Further details of the OMT programme have emerged since September 2012, when it was announced that relevant candidate countries would receive help and be allowed access to OMT if they only had complete market access—that is, the ability to get credit from private sources. (The ECB, instead of publishing OMT’s legal documentation “soon” after September 2012, shifted its stance to “only publish when a country applies.”) The ECB shifted to the stricter condition of complete market access from the one of July 2012, under which the programme might help those countries that were simply regaining market access.
The German central bank, the Bundesbank, though, opposes OMT on the grounds that it is close to the monetary financing of budget deficits. In other words, OMT implies clear and direct borrowing by governments from their own central banks, which, it is stressed, is banned by the Maastricht Treaty.
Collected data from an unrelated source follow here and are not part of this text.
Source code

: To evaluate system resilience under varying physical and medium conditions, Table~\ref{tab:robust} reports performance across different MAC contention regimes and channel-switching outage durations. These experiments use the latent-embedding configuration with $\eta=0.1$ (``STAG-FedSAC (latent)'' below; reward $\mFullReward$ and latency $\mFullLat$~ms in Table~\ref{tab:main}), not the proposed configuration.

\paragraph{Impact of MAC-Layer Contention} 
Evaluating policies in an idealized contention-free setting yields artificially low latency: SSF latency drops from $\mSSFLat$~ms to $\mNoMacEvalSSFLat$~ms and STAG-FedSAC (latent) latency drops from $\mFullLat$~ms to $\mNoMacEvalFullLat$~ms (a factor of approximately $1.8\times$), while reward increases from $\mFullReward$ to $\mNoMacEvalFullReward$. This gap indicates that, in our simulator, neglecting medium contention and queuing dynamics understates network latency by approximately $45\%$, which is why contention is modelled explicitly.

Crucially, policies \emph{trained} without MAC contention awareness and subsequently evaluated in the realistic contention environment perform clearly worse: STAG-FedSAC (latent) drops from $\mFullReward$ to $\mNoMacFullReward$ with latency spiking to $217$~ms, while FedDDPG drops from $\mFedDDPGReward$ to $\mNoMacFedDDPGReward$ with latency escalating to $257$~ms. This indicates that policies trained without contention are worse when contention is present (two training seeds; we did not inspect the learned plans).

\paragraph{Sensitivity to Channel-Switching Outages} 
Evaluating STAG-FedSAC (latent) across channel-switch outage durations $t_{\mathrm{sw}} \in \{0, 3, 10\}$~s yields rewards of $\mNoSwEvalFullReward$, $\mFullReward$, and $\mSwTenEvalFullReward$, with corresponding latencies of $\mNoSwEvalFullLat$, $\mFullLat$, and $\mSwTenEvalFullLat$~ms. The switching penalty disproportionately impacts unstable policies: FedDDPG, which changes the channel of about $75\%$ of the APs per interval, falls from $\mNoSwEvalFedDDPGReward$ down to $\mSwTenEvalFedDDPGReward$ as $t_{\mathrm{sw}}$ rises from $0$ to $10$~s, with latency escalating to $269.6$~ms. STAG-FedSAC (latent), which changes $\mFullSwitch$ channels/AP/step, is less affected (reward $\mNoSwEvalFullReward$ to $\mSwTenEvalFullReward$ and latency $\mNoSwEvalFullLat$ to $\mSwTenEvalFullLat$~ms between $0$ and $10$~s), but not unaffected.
It is clear, though, that the treaty permits the ECB to buy public debt in the secondary markets.
However, a serious problem has arisen, closely to the case of the Bundesbank, which has never warmed to the OMT. On 7 February 2014, the OMT matter was referred to the German constitutional court, which in its turn referred the ECB’s OMT scheme to the European Court of Justice (ECJ), the highest legal court in the EU. The view of the German constitutional court vehemently opposes the OMT programme as being outside the mandate of the ECB; it is, therefore, “incompatible with primary law” and violates the German constitution. It would deprive the German government of its fiscal sovereignty since it would force it to accept any generated losses (see the Financial Times, 8 February 2014). The court considers OMT to be “monetary financing” or “debt monetisation,” whereby a central bank prints money to finance sovereign debt; such practice is outlawed under European treaties, in this view.
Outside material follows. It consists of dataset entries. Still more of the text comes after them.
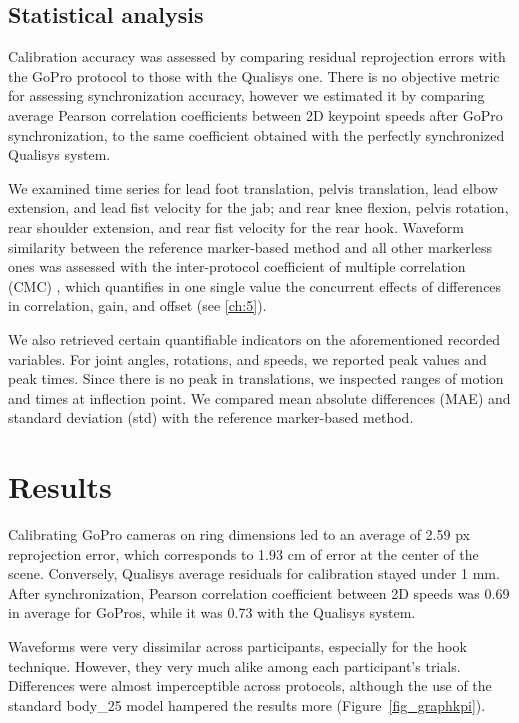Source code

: \subsection{Statistical analysis}

Calibration accuracy was assessed by comparing residual reprojection errors with the GoPro protocol to those with the Qualisys one. There is no objective metric for assessing synchronization accuracy, however we estimated it by comparing average Pearson correlation coefficients between 2D keypoint speeds after GoPro synchronization, to the same coefficient obtained with the perfectly synchronized Qualisys system.

We examined time series for lead foot translation, pelvis translation, lead elbow extension, and lead fist velocity for the jab; and rear knee flexion, pelvis rotation, rear shoulder extension, and rear fist velocity for the rear hook. 
Waveform similarity between the reference marker-based method and all other markerless ones was assessed with the inter-protocol coefficient of multiple correlation (CMC) \cite{Ferrari2010}, which quantifies in one single value the concurrent effects of differences in correlation, gain, and offset (see  \autoref{ch:5}).

We also retrieved certain quantifiable indicators on the aforementioned recorded variables. For joint angles, rotations, and speeds, we reported peak values and peak times. Since there is no peak in translations, we inspected ranges of motion and times at inflection point. We compared mean absolute differences (MAE) and standard deviation (std) with the reference marker-based method. 


\newpage
\section{Results}

Calibrating GoPro cameras on ring dimensions led to an average of 2.59 px reprojection error, which corresponds to 1.93 cm of error at the center of the scene. Conversely, Qualisys average residuals for calibration stayed under 1 mm. After synchronization, Pearson correlation coefficient between 2D speeds was 0.69 in average for GoPros, while it was 0.73 with the Qualisys system. 

Waveforms were very dissimilar across participants, especially for the hook technique. However, they very much alike among each participant's trials. Differences were almost imperceptible across protocols, although the use of the standard body\_25 model hampered the results more (Figure~\ref{fig_graphkpi}).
All of this raises questions over the OMT’s legality and provides ammunition to the ECB’s critics on the programme, thereby prolonging legal uncertainty over the OMT. The German constitutional court has obviously decided that only the ECJ could decide on the matter. But whatever the outcome of the ECJ’s decision, serious problems seem to be inevitable. Assume that the ECJ’s decision is to uphold the ECB’s defence of bond buying. This would clearly and squarely suggest that the OMT is consistent with the ECB’s monetary policy mandate, putting the EMU in the awkward position of having the EU’s highest court disagree with a decision of the highest constitutional court of one of the most powerful EMU countries, namely Germany. If the ECJ does not uphold the ECB’s defence of bond buying, the ECB then will be in its own very awkward position, having been refused one of its most promising programmes. It is clear, though, that both the Bundesbank and Germany’s constitutional court have registered their strong objection to monetary policies underpinning the euro.
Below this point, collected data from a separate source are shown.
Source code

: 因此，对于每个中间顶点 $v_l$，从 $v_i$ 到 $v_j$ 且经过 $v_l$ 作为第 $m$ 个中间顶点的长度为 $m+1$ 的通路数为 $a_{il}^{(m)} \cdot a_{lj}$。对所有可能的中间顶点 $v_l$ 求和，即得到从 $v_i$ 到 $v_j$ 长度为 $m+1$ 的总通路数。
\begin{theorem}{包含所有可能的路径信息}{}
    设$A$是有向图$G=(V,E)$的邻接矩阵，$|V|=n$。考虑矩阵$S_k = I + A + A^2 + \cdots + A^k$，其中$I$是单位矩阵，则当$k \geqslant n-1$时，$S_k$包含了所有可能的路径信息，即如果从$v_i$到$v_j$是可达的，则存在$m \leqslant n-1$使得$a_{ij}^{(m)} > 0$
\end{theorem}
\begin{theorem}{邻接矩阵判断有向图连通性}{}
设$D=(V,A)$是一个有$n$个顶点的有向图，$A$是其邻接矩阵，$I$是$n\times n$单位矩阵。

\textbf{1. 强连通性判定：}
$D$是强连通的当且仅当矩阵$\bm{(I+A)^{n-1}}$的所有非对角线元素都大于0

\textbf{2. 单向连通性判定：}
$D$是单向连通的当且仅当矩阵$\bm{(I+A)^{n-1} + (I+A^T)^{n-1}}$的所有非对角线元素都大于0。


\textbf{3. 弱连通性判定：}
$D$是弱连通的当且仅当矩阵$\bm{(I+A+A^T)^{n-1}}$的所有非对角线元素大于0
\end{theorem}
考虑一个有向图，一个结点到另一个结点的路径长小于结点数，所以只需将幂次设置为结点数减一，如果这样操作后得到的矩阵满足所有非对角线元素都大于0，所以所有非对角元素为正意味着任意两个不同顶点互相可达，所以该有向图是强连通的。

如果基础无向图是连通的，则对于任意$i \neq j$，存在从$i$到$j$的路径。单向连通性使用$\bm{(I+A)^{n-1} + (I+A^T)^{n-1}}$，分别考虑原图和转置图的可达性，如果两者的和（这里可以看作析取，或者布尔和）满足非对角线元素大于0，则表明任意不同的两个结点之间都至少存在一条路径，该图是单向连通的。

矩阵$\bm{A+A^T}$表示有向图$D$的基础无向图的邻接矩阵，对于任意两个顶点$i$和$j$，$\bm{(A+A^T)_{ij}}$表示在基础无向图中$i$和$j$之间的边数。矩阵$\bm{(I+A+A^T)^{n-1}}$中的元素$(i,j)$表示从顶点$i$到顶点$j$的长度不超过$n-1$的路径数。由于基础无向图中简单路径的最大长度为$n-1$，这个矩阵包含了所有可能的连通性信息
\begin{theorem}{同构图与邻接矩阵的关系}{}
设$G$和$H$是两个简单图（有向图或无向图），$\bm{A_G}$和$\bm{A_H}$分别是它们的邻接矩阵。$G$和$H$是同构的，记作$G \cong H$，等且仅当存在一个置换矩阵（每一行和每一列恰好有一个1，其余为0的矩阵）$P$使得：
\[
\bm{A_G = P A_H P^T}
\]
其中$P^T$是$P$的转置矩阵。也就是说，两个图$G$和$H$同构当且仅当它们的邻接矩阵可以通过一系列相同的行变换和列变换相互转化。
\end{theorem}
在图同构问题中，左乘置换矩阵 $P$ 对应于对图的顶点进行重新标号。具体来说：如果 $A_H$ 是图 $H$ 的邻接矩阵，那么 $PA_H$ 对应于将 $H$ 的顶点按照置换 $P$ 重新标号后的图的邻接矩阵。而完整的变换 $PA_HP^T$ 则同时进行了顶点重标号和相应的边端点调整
Winkler (2014) argues that if the OMT violates the ECB’s mandate, then the ECB is in court defending its function as a lender of last resort rather than the monetary financing of government deficits. Consequently, an ECJ decision against the OMT would imply that it would endorse a reduction of the ECB’s economic mandate that goes against the long history of modern banking since the time of Walter Bagehot’s Lombard Street contribution in 1873. Without the OMT programme, Winkler (op. cit.) concludes, there is a risk for another euro crisis, and such a monetary union “is neither sustainable nor desirable” (p. 44).
This awkward problem, coupled with the possibility of a serious deflation in the euro area, cannot be encouraging news for the euro. The ECB has not been successful in terms of securing price stability—its main policy objective (see, also, Arestis and Sawyer, 2013). In the year ending February 2014, the inflation rate in the euro area was 0.8%, well below its target inflation rate of “below but close to 2 per cent over the medium term.” Deflation is a real possibility in view of the additional factor that demand in the euro area is weak—in the fourth quarter of 2013, 5% below its level in the first quarter of 2008. We may also add to all these occurrences the unexpected and relentless appreciation of the euro. Clearly, the higher the appreciation the greater the downward pressure on domestic prices. It is therefore the case that the economic situation in the euro area is very fragile. This poses a really worrying question of whether a further crisis is in the offing with this degree of fragility.